As illustrated by our publication on Bulletin of the World Health Organization, AMCs are the next generation of healthcare delivery platforms, whereas AI doctors are applications on these platforms, similar to how various applications expand the usage scenarios of smartphones. Combing the power of both, AMCs can be configured with various AI doctors and medical devices to suit for the deployment situation.
Take the recent global monkeypox outbreak for example: anAICOM-MP methodology was developed by AMC experts and researchers from McGill University and Harvard T.H. Chan School of Public Health with inputs from Senior Programme Advisor of the UN Technology Bank. This methodology trains an AI doctor to detect monkeypox based on images taken from resource-constrained devices such as low-end mobile phones.
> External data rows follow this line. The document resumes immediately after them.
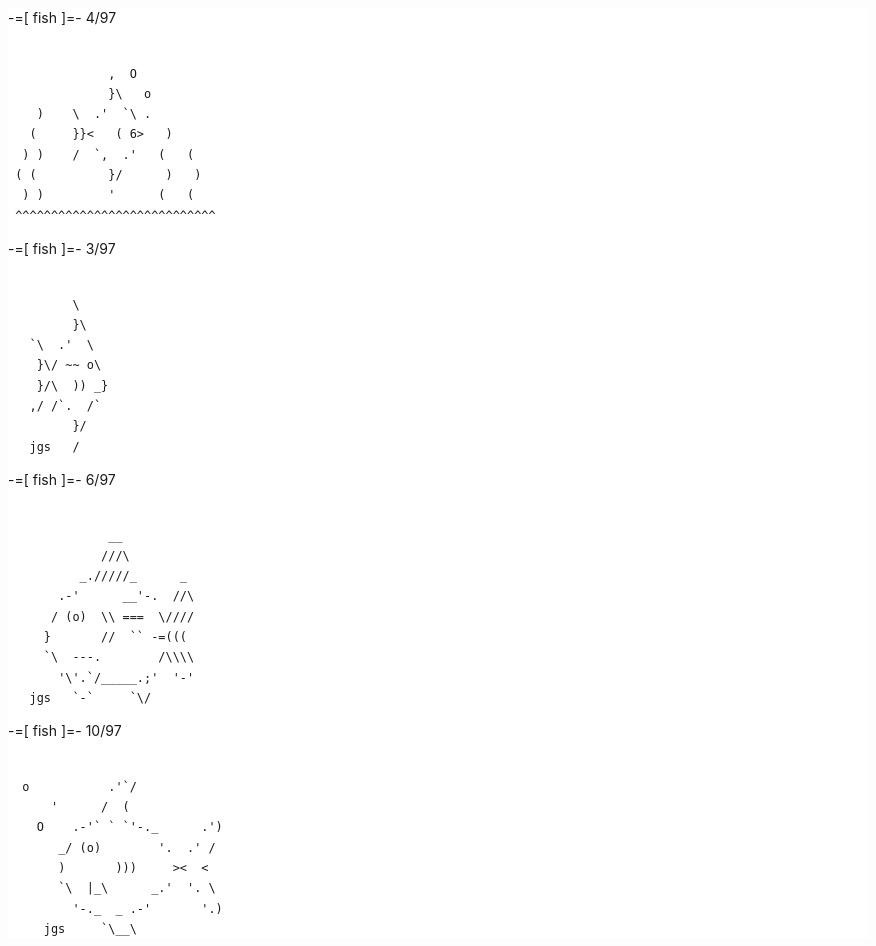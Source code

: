 -=[ fish ]=-  4/97

```

              ,  O
              }\   o
    )    \  .'  `\ .
   (     }}<   ( 6>   )
  ) )    /  `,  .'   (   (
 ( (          }/      )   )
  ) )         '      (   (
 ^^^^^^^^^^^^^^^^^^^^^^^^^^^^

```

-=[ fish ]=-  3/97

```

         \
         }\ 
   `\  .'  \
    }\/ ~~ o\
    }/\  )) _}
   ,/ /`.  /`
         }/
   jgs   /

```
 
-=[ fish ]=-  6/97

```

              __
             ///\
          _./////_      _
       .-'      __'-.  //\
      / (o)  \\ ===  \////
     }       //  `` -=(((
     `\  ---.        /\\\\
       '\'.`/_____.;'  '-'
   jgs   `-`     `\/

```
 
-=[ fish ]=-  10/97

```

  o           .'`/
      '      /  (
    O    .-'` ` `'-._      .')
       _/ (o)        '.  .' /
       )       )))     ><  <
       `\  |_\      _.'  '. \
         '-._  _ .-'       '.)
     jgs     `\__\

```
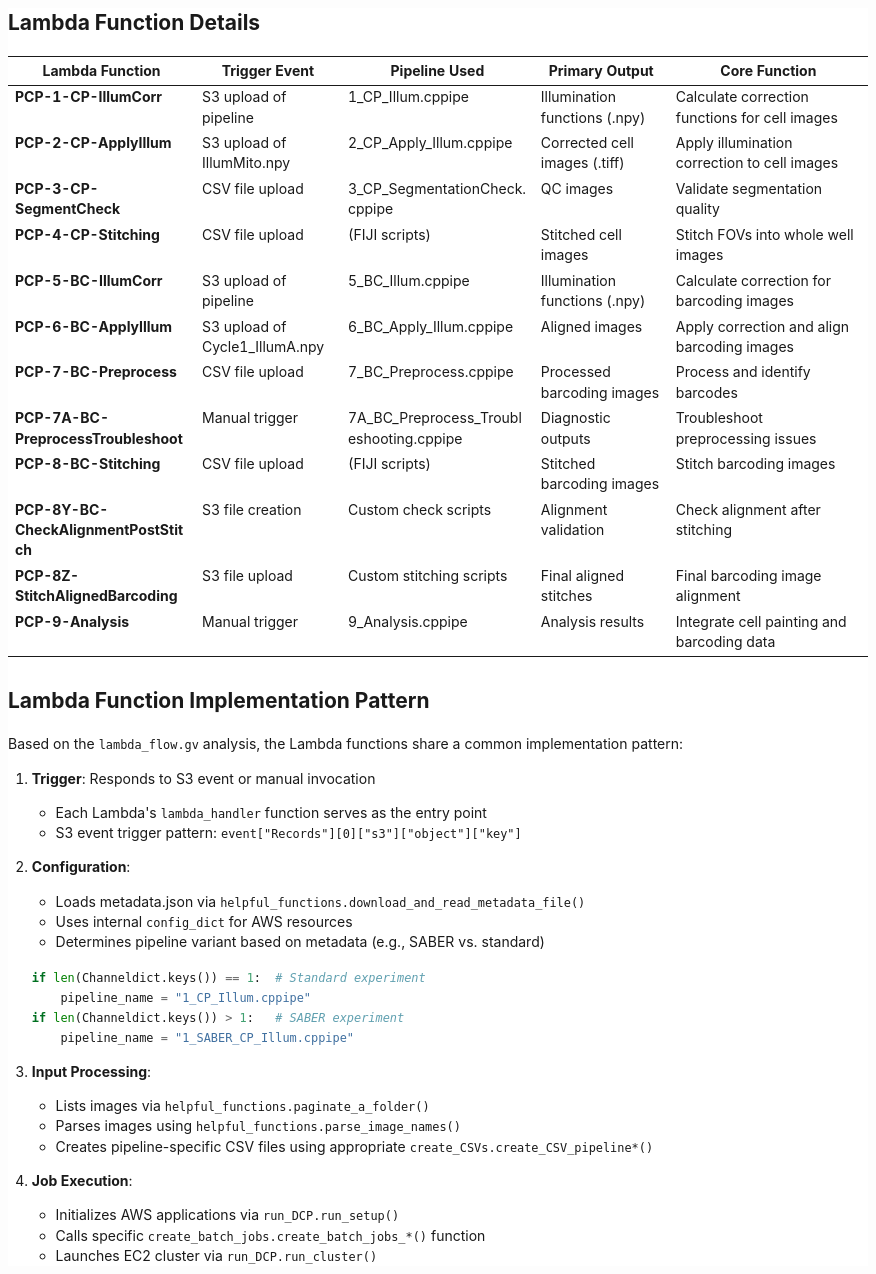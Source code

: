 ## Lambda Function Details

| Lambda Function | Trigger Event | Pipeline Used | Primary Output | Core Function |
|-----------------|---------------|--------------|----------------|---------------|
| **PCP-1-CP-IllumCorr** | S3 upload of pipeline | 1_CP_Illum.cppipe | Illumination functions (.npy) | Calculate correction functions for cell images |
| **PCP-2-CP-ApplyIllum** | S3 upload of IllumMito.npy | 2_CP_Apply_Illum.cppipe | Corrected cell images (.tiff) | Apply illumination correction to cell images |
| **PCP-3-CP-SegmentCheck** | CSV file upload | 3_CP_SegmentationCheck.cppipe | QC images | Validate segmentation quality |
| **PCP-4-CP-Stitching** | CSV file upload | (FIJI scripts) | Stitched cell images | Stitch FOVs into whole well images |
| **PCP-5-BC-IllumCorr** | S3 upload of pipeline | 5_BC_Illum.cppipe | Illumination functions (.npy) | Calculate correction for barcoding images |
| **PCP-6-BC-ApplyIllum** | S3 upload of Cycle1_IllumA.npy | 6_BC_Apply_Illum.cppipe | Aligned images | Apply correction and align barcoding images |
| **PCP-7-BC-Preprocess** | CSV file upload | 7_BC_Preprocess.cppipe | Processed barcoding images | Process and identify barcodes |
| **PCP-7A-BC-PreprocessTroubleshoot** | Manual trigger | 7A_BC_Preprocess_Troubleshooting.cppipe | Diagnostic outputs | Troubleshoot preprocessing issues |
| **PCP-8-BC-Stitching** | CSV file upload | (FIJI scripts) | Stitched barcoding images | Stitch barcoding images |
| **PCP-8Y-BC-CheckAlignmentPostStitch** | S3 file creation | Custom check scripts | Alignment validation | Check alignment after stitching |
| **PCP-8Z-StitchAlignedBarcoding** | S3 file upload | Custom stitching scripts | Final aligned stitches | Final barcoding image alignment |
| **PCP-9-Analysis** | Manual trigger | 9_Analysis.cppipe | Analysis results | Integrate cell painting and barcoding data |

## Lambda Function Implementation Pattern

Based on the `lambda_flow.gv` analysis, the Lambda functions share a common implementation pattern:

1. **Trigger**: Responds to S3 event or manual invocation
   - Each Lambda's `lambda_handler` function serves as the entry point
   - S3 event trigger pattern: `event["Records"][0]["s3"]["object"]["key"]`

2. **Configuration**: 
   - Loads metadata.json via `helpful_functions.download_and_read_metadata_file()`
   - Uses internal `config_dict` for AWS resources
   - Determines pipeline variant based on metadata (e.g., SABER vs. standard)
   ```python
   if len(Channeldict.keys()) == 1:  # Standard experiment
       pipeline_name = "1_CP_Illum.cppipe"
   if len(Channeldict.keys()) > 1:   # SABER experiment
       pipeline_name = "1_SABER_CP_Illum.cppipe"
   ```

3. **Input Processing**:
   - Lists images via `helpful_functions.paginate_a_folder()`
   - Parses images using `helpful_functions.parse_image_names()`
   - Creates pipeline-specific CSV files using appropriate `create_CSVs.create_CSV_pipeline*()`

4. **Job Execution**:
   - Initializes AWS applications via `run_DCP.run_setup()`
   - Calls specific `create_batch_jobs.create_batch_jobs_*()` function
   - Launches EC2 cluster via `run_DCP.run_cluster()`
Compared to existing AI-based monkeypox detectors, AICOM-MP has achieved state-of-the-art performance. Furthermore, to allow health AI professionals around the globe to integrate AICOM-MP into their services, AICOM-MP’s source code and dataset have been open-sourced.
Many existing AI doctors fail to handle a wide spectrum of data, and especially fail to perform on images taken from resource-constrained devices, particularly low-end mobile phones widely used by people in poor economic conditions. To address this challenge and to allow universal access to AI doctors, we have generalized the following methodology that can be applied to other AI doctors beyond monkeypox, such as measles, chickenpox, eczema, etc.
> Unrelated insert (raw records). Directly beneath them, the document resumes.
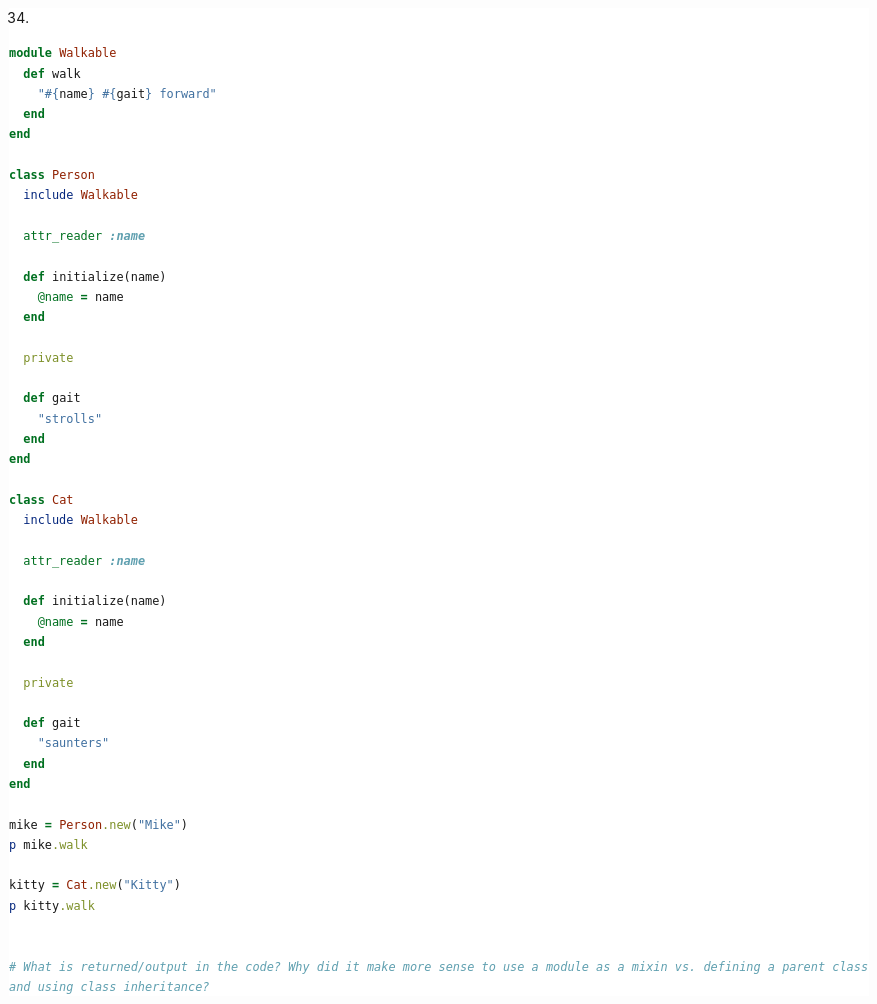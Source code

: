 

34.

```ruby
module Walkable
  def walk
    "#{name} #{gait} forward"
  end
end

class Person
  include Walkable

  attr_reader :name

  def initialize(name)
    @name = name
  end

  private

  def gait
    "strolls"
  end
end

class Cat
  include Walkable

  attr_reader :name

  def initialize(name)
    @name = name
  end

  private

  def gait
    "saunters"
  end
end

mike = Person.new("Mike")
p mike.walk

kitty = Cat.new("Kitty")
p kitty.walk


# What is returned/output in the code? Why did it make more sense to use a module as a mixin vs. defining a parent class and using class inheritance?
```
- Robust Dataset: A robust dataset that has wide coverage, diversification, and generalization is essential to improve detection accuracy of an AI doctor. In the case of AICOM-MP, we have developed a dataset through data selection to improve coverage, data augmentation to improve diversification, and data balancing to improve generalization.
- Attention Model: an AI doctor that resembles how real-world medical professionals diagnose diseases using the attention mechanism that performs the best. In the case of AICOM-MP, the image processing step operates similarly to physicians’ visual behaviours on allocating their visual attention towards lesion regions. Images are then processed hierarchically through three stages of stratification of visual information, and only the medically-indicative features are kept for further inferences. This attention-based method can be generalized to other AI doctors as well.
- Compute Optimization: Compute optimization is imperative to ensure efficiency and scalability of AI doctors. In the case of AICOM-MP, we have optimized both data processing and handling images from resource-constrained devices. For data processing, we have incorporated a compressor component in AICOM-MP. We have also utilized an image restoration module to improve detection accuracy on pictures taken from low-end mobile devices.
Furthermore, we have identified two immediate next steps for AI doctor development. First, releasing the AICOM-MP mobile application along with its source code, so that people with limited or no connectivity can still access to monkeypox screening technology. Second, based on the success of AICOM-MP, developing AI doctors for other tropical diseases, especially for types that have obvious skin symptoms that can be screened by the AI-powered robust image processing function.
We welcome partners, scientists and development agencies to further develop, open source and standardize AI doctors’ function while broadening the application areas for this technology to serve more “underserved” and reach more “hard-to-reach” population.